Triệu Phong has National Route 1A and a railway running through.

In addition to the above important roads, Triệu Phong has 5 provincial roads, which are:

- Provincial road 6 from Ái Tử Township to Thượng Phước up to Cùa (Cam Lộ).
- Provincial road 578b is a road upgraded from a part of district road DH 40 and the road to Đại Lộc Bridge: The starting point is at Đại Lộc Bridge, the end point intersects NR49C at km8 + 500.
- Provincial road 579: 6 km long from Ái Tử Township to Triệu Ái Commune.
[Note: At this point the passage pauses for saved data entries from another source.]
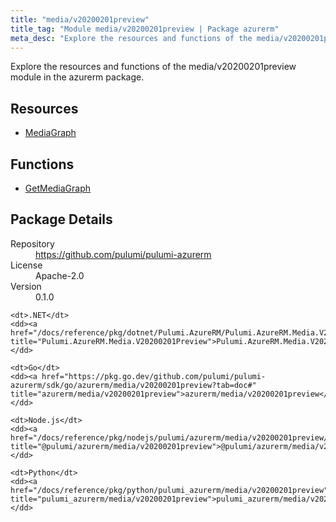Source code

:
 ```yaml
---
title: "media/v20200201preview"
title_tag: "Module media/v20200201preview | Package azurerm"
meta_desc: "Explore the resources and functions of the media/v20200201preview module in the azurerm package."
---
```


<!-- WARNING: this file was generated by Pulumi Docs Generator. -->
<!-- Do not edit by hand unless you're certain you know what you are doing! -->

Explore the resources and functions of the media/v20200201preview module in the azurerm package.

<h2 id="resources">Resources</h2>
<ul class="api">
    <li><a href="mediagraph" title="MediaGraph"><span class="symbol resource"></span>MediaGraph</a></li>
</ul>

<h2 id="functions">Functions</h2>
<ul class="api">
    <li><a href="getmediagraph" title="GetMediaGraph"><span class="symbol function"></span>GetMediaGraph</a></li>
</ul>

<h2 id="package-details">Package Details</h2>
<dl class="package-details">
	<dt>Repository</dt>
	<dd><a href="https://github.com/pulumi/pulumi-azurerm">https://github.com/pulumi/pulumi-azurerm</a></dd>
	<dt>License</dt>
	<dd>Apache-2.0</dd>
	<dt>Version</dt>
	<dd>0.1.0</dd>
</dl>



<dl class="tabular">

    <dt>.NET</dt>
    <dd><a href="/docs/reference/pkg/dotnet/Pulumi.AzureRM/Pulumi.AzureRM.Media.V20200201Preview.html" title="Pulumi.AzureRM.Media.V20200201Preview">Pulumi.AzureRM.Media.V20200201Preview</a></dd>

    <dt>Go</dt>
    <dd><a href="https://pkg.go.dev/github.com/pulumi/pulumi-azurerm/sdk/go/azurerm/media/v20200201preview?tab=doc#" title="azurerm/media/v20200201preview">azurerm/media/v20200201preview</a></dd>

    <dt>Node.js</dt>
    <dd><a href="/docs/reference/pkg/nodejs/pulumi/azurerm/media/v20200201preview/#" title="@pulumi/azurerm/media/v20200201preview">@pulumi/azurerm/media/v20200201preview</a></dd>

    <dt>Python</dt>
    <dd><a href="/docs/reference/pkg/python/pulumi_azurerm/media/v20200201preview" title="pulumi_azurerm/media/v20200201preview">pulumi_azurerm/media/v20200201preview</a></dd>

</dl>

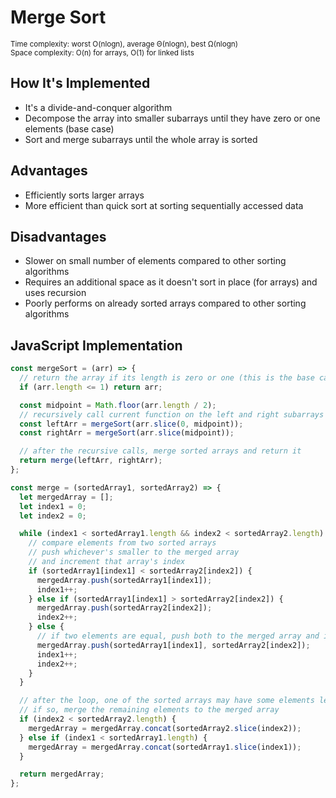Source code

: # Merge Sort

<small>Time complexity: worst O(nlogn), average Θ(nlogn), best Ω(nlogn)</small><br/>
<small>Space complexity: O(n) for arrays, O(1) for linked lists</small>

## How It's Implemented

- It's a divide-and-conquer algorithm
- Decompose the array into smaller subarrays until they have zero or one elements (base case)
- Sort and merge subarrays until the whole array is sorted

## Advantages

- Efficiently sorts larger arrays
- More efficient than quick sort at sorting sequentially accessed data

## Disadvantages

- Slower on small number of elements compared to other sorting algorithms
- Requires an additional space as it doesn't sort in place (for arrays) and uses recursion
- Poorly performs on already sorted arrays compared to other sorting algorithms

## JavaScript Implementation

```javascript
const mergeSort = (arr) => {
  // return the array if its length is zero or one (this is the base case that should break the recursion)
  if (arr.length <= 1) return arr;

  const midpoint = Math.floor(arr.length / 2);
  // recursively call current function on the left and right subarrays
  const leftArr = mergeSort(arr.slice(0, midpoint));
  const rightArr = mergeSort(arr.slice(midpoint));

  // after the recursive calls, merge sorted arrays and return it
  return merge(leftArr, rightArr);
};

const merge = (sortedArray1, sortedArray2) => {
  let mergedArray = [];
  let index1 = 0;
  let index2 = 0;

  while (index1 < sortedArray1.length && index2 < sortedArray2.length) {
    // compare elements from two sorted arrays
    // push whichever's smaller to the merged array
    // and increment that array's index
    if (sortedArray1[index1] < sortedArray2[index2]) {
      mergedArray.push(sortedArray1[index1]);
      index1++;
    } else if (sortedArray1[index1] > sortedArray2[index2]) {
      mergedArray.push(sortedArray2[index2]);
      index2++;
    } else {
      // if two elements are equal, push both to the merged array and increment both indexes
      mergedArray.push(sortedArray1[index1], sortedArray2[index2]);
      index1++;
      index2++;
    }
  }

  // after the loop, one of the sorted arrays may have some elements left unmerged
  // if so, merge the remaining elements to the merged array
  if (index2 < sortedArray2.length) {
    mergedArray = mergedArray.concat(sortedArray2.slice(index2));
  } else if (index1 < sortedArray1.length) {
    mergedArray = mergedArray.concat(sortedArray1.slice(index1));
  }

  return mergedArray;
};
```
From the provincial roads, several arterial roads connecting the district have been invested in upgrading such as:

- Ba Bến – Triệu Lăng Road
- Triệu Tài – Ái Tử Township Road
- Đại – Độ - Thuận – Phước Road
- Chợ Cạn – Bồ Bản Road
- Cửa Việt – Mỹ Thủy Road.

In the district, there is a big river flowing through Thạch Hãn River, Vĩnh Định Canal and two other rivers which are Vĩnh Phước and Ái Tử.

== Celebrities ==

- Nguyễn Văn Tường: The main sub-mandarin Nguyễn Dynasty, one of the key figures of the Cần Vương movement
- Lê Duẩn: General Secretary of the Communist Party of Vietnam
- Đoàn Khuê: General of the Vietnam People's Army, Minister of National Defense
- Trần Hữu Dực: Deputy Prime Minister
- Duy Khánh: Singer, composer
- Hoàng Thi Thơ: Composer
- Như Quỳnh: Singer
- Hoàng Phủ Ngọc Tường: Writer
- Hoàng Kiều: Entrepreneur
- Hồ Ngọc Đại: Leading PhD in educational psychology.